◆ Working data ◆
◆ ◆ ◆ ◆

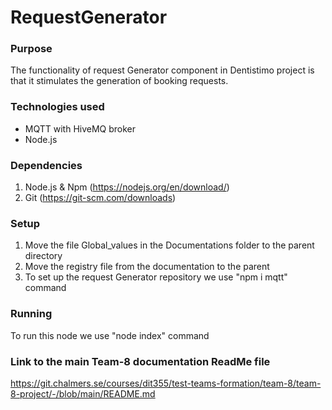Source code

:# RequestGenerator

### Purpose

The functionality of request Generator component in Dentistimo project is that it stimulates the generation of booking requests.

### Technologies used

- MQTT with HiveMQ broker
- Node.js

### Dependencies

1. Node.js & Npm (https://nodejs.org/en/download/)
2. Git (https://git-scm.com/downloads)

### Setup

1. Move the file Global_values in the Documentations folder to the parent directory
2. Move the registry file from the documentation to the parent
3. To set up the request Generator repository we use "npm i mqtt" command

### Running

To run this node we use "node index" command

### Link to the main Team-8 documentation ReadMe file

https://git.chalmers.se/courses/dit355/test-teams-formation/team-8/team-8-project/-/blob/main/README.md
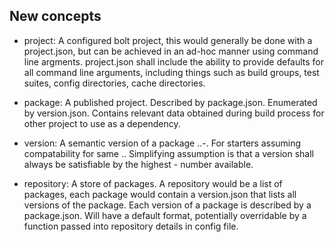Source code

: 
New concepts
------------

 - project: A configured bolt project, this would generally be done with a project.json, but can be
            achieved in an ad-hoc manner using command line argments. project.json shall include
            the ability to provide defaults for all command line arguments, including things such
            as build groups, test suites, config directories, cache directories.

 - package: A published project. Described by package.json. Enumerated by version.json. Contains
            relevant data obtained during build process for other project to use as a dependency.

 - version: A semantic version of a package <major>.<minor>.<patch>-<build>. For starters assuming
            compatability for same <major>.<minor>. Simplifying assumption is that a version shall
            always be satisfiable by the highest <patch>-<build> number available.

 - repository: A store of packages. A repository would be a list of packages, each package would
               contain a version.json that lists all versions of the package. Each version of a
               package is described by a package.json. Will have a default format, potentially
               overridable by a function passed into repository details in config file.

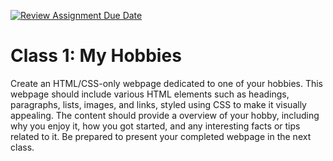 [![Review Assignment Due Date](https://classroom.github.com/assets/deadline-readme-button-22041afd0340ce965d47ae6ef1cefeee28c7c493a6346c4f15d667ab976d596c.svg)](https://classroom.github.com/a/bYN1qx4r)
# Class 1: My Hobbies

Create an HTML/CSS-only webpage dedicated to one of your hobbies. This webpage should include various HTML elements such as headings, paragraphs, lists, images, and links, styled using CSS to make it visually appealing. The content should provide a overview of your hobby, including why you enjoy it, how you got started, and any interesting facts or tips related to it. Be prepared to present your completed webpage in the next class.
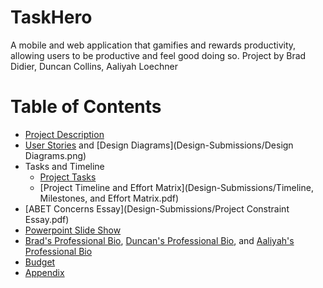 # TaskHero
A mobile and web application that gamifies and rewards productivity, allowing users to be productive and feel good doing so.
Project by Brad Didier, Duncan Collins, Aaliyah Loechner

# Table of Contents
* [Project Description](Project-Description.md)
* [User Stories](Design-Submissions/UserStories.md) and [Design Diagrams](Design-Submissions/Design Diagrams.png)
* Tasks and Timeline
  * [Project Tasks](Design-Submissions/TaskList.md)
  * [Project Timeline and Effort Matrix](Design-Submissions/Timeline, Milestones, and Effort Matrix.pdf)
* [ABET Concerns Essay](Design-Submissions/Project Constraint Essay.pdf)
* [Powerpoint Slide Show]()
* [Brad's Professional Bio](), [Duncan's Professional Bio](), and [Aaliyah's Professional Bio]()
* [Budget](budget.md)
* [Appendix]()
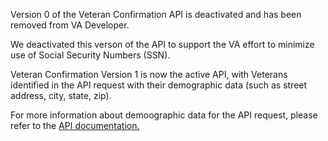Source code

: Version 0 of the Veteran Confirmation API is deactivated and has been removed from VA Developer. 

We deactivated this verson of the API to support the VA effort to minimize use of Social Security Numbers (SSN).   

Veteran Confirmation Version 1 is now the active API, with Veterans identified in the API request with their demographic data (such as street address, city, state, zip).

For more information about demoographic data for the API request, please refer to the [API documentation. ](https://developer.va.gov/explore/api/veteran-confirmation/docs)
 

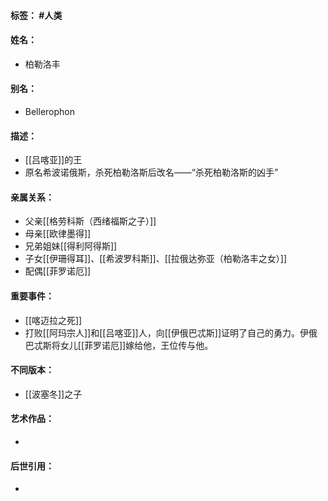 #### 标签： #人类
#### 姓名：
- 柏勒洛丰
#### 别名：
- Bellerophon
#### 描述：
- [[吕喀亚]]的王
- 原名希波诺俄斯，杀死柏勒洛斯后改名——“杀死柏勒洛斯的凶手”
#### 亲属关系：
- 父亲[[格劳科斯（西绪福斯之子）]]
- 母亲[[欧律墨得]]
- 兄弟姐妹[[得利阿得斯]]
- 子女[[伊珊得耳]]、[[希波罗科斯]]、[[拉俄达弥亚（柏勒洛丰之女）]]
- 配偶[[菲罗诺厄]]
#### 重要事件：
- [[喀迈拉之死]]
- 打败[[阿玛宗人]]和[[吕喀亚]]人，向[[伊俄巴忒斯]]证明了自己的勇力。伊俄巴忒斯将女儿[[菲罗诺厄]]嫁给他，王位传与他。
#### 不同版本：
- [[波塞冬]]之子
#### 艺术作品：
- 
#### 后世引用：
-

◆ ◆ ◆ ◆

◆ Assignment ◆
Show every line above in which the word "would" occurs.

◆ Answer below ◆
 - project: A configured bolt project, this would generally be done with a project.json, but can be
 - repository: A store of packages. A repository would be a list of packages, each package would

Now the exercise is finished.